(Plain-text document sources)
________________

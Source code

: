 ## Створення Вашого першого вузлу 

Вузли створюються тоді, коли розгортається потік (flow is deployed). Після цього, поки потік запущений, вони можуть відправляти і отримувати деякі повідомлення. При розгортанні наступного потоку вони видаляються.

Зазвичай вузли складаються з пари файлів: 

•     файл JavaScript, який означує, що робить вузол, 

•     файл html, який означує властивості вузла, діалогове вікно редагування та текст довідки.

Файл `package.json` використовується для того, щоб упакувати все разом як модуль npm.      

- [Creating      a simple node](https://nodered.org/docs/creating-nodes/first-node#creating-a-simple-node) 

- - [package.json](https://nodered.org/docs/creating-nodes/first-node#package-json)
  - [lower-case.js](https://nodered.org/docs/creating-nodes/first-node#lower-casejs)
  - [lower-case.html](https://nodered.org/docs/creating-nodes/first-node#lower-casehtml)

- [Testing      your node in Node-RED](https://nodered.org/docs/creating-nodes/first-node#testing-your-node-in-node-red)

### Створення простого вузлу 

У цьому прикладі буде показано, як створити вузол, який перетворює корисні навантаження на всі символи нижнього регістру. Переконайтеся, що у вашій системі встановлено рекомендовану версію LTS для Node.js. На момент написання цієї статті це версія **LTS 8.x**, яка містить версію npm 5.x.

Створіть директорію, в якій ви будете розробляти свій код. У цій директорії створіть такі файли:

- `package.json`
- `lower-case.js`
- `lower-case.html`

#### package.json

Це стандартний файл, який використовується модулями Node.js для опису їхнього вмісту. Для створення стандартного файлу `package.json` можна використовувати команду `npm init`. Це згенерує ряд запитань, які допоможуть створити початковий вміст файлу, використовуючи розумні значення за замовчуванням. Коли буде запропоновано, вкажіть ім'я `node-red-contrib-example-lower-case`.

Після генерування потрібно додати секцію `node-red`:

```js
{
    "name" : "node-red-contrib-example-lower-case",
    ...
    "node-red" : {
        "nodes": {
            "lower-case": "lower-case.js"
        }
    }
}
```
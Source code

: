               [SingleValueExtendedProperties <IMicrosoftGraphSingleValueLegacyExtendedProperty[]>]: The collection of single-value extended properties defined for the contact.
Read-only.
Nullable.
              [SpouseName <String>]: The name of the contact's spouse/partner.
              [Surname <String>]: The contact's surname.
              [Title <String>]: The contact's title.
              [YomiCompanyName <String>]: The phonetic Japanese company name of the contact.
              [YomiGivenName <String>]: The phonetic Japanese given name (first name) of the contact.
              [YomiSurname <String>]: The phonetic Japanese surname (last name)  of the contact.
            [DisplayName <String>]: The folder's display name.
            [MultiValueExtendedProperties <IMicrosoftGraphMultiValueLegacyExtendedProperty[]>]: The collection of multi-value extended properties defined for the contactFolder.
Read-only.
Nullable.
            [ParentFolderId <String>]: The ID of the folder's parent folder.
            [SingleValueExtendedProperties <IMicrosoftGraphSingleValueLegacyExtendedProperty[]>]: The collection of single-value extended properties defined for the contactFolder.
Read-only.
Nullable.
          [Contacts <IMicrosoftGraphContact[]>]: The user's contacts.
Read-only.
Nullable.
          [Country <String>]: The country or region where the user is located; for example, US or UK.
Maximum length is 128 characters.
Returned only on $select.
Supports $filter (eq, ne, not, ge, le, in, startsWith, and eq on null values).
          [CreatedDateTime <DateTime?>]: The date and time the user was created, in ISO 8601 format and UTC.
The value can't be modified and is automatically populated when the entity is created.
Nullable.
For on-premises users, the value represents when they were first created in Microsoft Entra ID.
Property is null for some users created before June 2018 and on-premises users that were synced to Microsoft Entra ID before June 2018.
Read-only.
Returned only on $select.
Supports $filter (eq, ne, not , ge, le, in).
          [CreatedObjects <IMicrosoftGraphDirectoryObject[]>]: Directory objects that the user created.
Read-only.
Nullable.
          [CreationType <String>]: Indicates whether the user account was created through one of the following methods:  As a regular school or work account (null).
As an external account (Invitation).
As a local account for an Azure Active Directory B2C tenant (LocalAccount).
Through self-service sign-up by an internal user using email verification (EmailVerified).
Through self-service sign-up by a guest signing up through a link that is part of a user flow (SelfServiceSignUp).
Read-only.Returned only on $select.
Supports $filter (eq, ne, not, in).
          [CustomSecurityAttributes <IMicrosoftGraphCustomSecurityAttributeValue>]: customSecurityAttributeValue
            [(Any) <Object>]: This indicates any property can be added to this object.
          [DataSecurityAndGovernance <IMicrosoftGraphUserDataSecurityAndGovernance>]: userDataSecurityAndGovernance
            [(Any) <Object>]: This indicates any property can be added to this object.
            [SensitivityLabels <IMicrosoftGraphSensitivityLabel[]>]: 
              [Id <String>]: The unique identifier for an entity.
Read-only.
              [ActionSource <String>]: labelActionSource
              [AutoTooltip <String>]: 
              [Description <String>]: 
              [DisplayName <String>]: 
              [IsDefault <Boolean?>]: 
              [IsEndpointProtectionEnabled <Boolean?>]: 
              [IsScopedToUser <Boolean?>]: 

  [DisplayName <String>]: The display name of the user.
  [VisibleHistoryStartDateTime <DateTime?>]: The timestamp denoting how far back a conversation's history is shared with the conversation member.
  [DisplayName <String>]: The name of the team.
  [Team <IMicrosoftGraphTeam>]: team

________________

» What the task requires
Line by line, copy the data above exactly as it reads.

» Answer space
Source code

: ## Створення Вашого першого вузлу 

Вузли створюються тоді, коли розгортається потік (flow is deployed). Після цього, поки потік запущений, вони можуть відправляти і отримувати деякі повідомлення. При розгортанні наступного потоку вони видаляються.

Зазвичай вузли складаються з пари файлів: 

•     файл JavaScript, який означує, що робить вузол, 

•     файл html, який означує властивості вузла, діалогове вікно редагування та текст довідки.

Файл `package.json` використовується для того, щоб упакувати все разом як модуль npm.      

- [Creating      a simple node](https://nodered.org/docs/creating-nodes/first-node#creating-a-simple-node) 

- - [package.json](https://nodered.org/docs/creating-nodes/first-node#package-json)
  - [lower-case.js](https://nodered.org/docs/creating-nodes/first-node#lower-casejs)
  - [lower-case.html](https://nodered.org/docs/creating-nodes/first-node#lower-casehtml)

- [Testing      your node in Node-RED](https://nodered.org/docs/creating-nodes/first-node#testing-your-node-in-node-red)

### Створення простого вузлу 

У цьому прикладі буде показано, як створити вузол, який перетворює корисні навантаження на всі символи нижнього регістру. Переконайтеся, що у вашій системі встановлено рекомендовану версію LTS для Node.js. На момент написання цієї статті це версія **LTS 8.x**, яка містить версію npm 5.x.

Створіть директорію, в якій ви будете розробляти свій код. У цій директорії створіть такі файли:

- `package.json`
- `lower-case.js`
- `lower-case.html`

#### package.json

Це стандартний файл, який використовується модулями Node.js для опису їхнього вмісту. Для створення стандартного файлу `package.json` можна використовувати команду `npm init`. Це згенерує ряд запитань, які допоможуть створити початковий вміст файлу, використовуючи розумні значення за замовчуванням. Коли буде запропоновано, вкажіть ім'я `node-red-contrib-example-lower-case`.

Після генерування потрібно додати секцію `node-red`:

```js
{
    "name" : "node-red-contrib-example-lower-case",
    ...
    "node-red" : {
        "nodes": {
            "lower-case": "lower-case.js"
        }
    }
}
```
Source code

:               [SingleValueExtendedProperties <IMicrosoftGraphSingleValueLegacyExtendedProperty[]>]: The collection of single-value extended properties defined for the contact.
Read-only.
Nullable.
              [SpouseName <String>]: The name of the contact's spouse/partner.
              [Surname <String>]: The contact's surname.
              [Title <String>]: The contact's title.
              [YomiCompanyName <String>]: The phonetic Japanese company name of the contact.
              [YomiGivenName <String>]: The phonetic Japanese given name (first name) of the contact.
              [YomiSurname <String>]: The phonetic Japanese surname (last name)  of the contact.
            [DisplayName <String>]: The folder's display name.
            [MultiValueExtendedProperties <IMicrosoftGraphMultiValueLegacyExtendedProperty[]>]: The collection of multi-value extended properties defined for the contactFolder.
Read-only.
Nullable.
            [ParentFolderId <String>]: The ID of the folder's parent folder.
            [SingleValueExtendedProperties <IMicrosoftGraphSingleValueLegacyExtendedProperty[]>]: The collection of single-value extended properties defined for the contactFolder.
Read-only.
Nullable.
          [Contacts <IMicrosoftGraphContact[]>]: The user's contacts.
Read-only.
Nullable.
          [Country <String>]: The country or region where the user is located; for example, US or UK.
Maximum length is 128 characters.
Returned only on $select.
Supports $filter (eq, ne, not, ge, le, in, startsWith, and eq on null values).
          [CreatedDateTime <DateTime?>]: The date and time the user was created, in ISO 8601 format and UTC.
The value can't be modified and is automatically populated when the entity is created.
Nullable.
For on-premises users, the value represents when they were first created in Microsoft Entra ID.
Property is null for some users created before June 2018 and on-premises users that were synced to Microsoft Entra ID before June 2018.
Read-only.
Returned only on $select.
Supports $filter (eq, ne, not , ge, le, in).
          [CreatedObjects <IMicrosoftGraphDirectoryObject[]>]: Directory objects that the user created.
Read-only.
Nullable.
          [CreationType <String>]: Indicates whether the user account was created through one of the following methods:  As a regular school or work account (null).
As an external account (Invitation).
As a local account for an Azure Active Directory B2C tenant (LocalAccount).
Through self-service sign-up by an internal user using email verification (EmailVerified).
Through self-service sign-up by a guest signing up through a link that is part of a user flow (SelfServiceSignUp).
Read-only.Returned only on $select.
Supports $filter (eq, ne, not, in).
          [CustomSecurityAttributes <IMicrosoftGraphCustomSecurityAttributeValue>]: customSecurityAttributeValue
            [(Any) <Object>]: This indicates any property can be added to this object.
          [DataSecurityAndGovernance <IMicrosoftGraphUserDataSecurityAndGovernance>]: userDataSecurityAndGovernance
            [(Any) <Object>]: This indicates any property can be added to this object.
            [SensitivityLabels <IMicrosoftGraphSensitivityLabel[]>]: 
              [Id <String>]: The unique identifier for an entity.
Read-only.
              [ActionSource <String>]: labelActionSource
              [AutoTooltip <String>]: 
              [Description <String>]: 
              [DisplayName <String>]: 
              [IsDefault <Boolean?>]: 
              [IsEndpointProtectionEnabled <Boolean?>]: 
              [IsScopedToUser <Boolean?>]: 

  [DisplayName <String>]: The display name of the user.
  [VisibleHistoryStartDateTime <DateTime?>]: The timestamp denoting how far back a conversation's history is shared with the conversation member.
  [DisplayName <String>]: The name of the team.
  [Team <IMicrosoftGraphTeam>]: team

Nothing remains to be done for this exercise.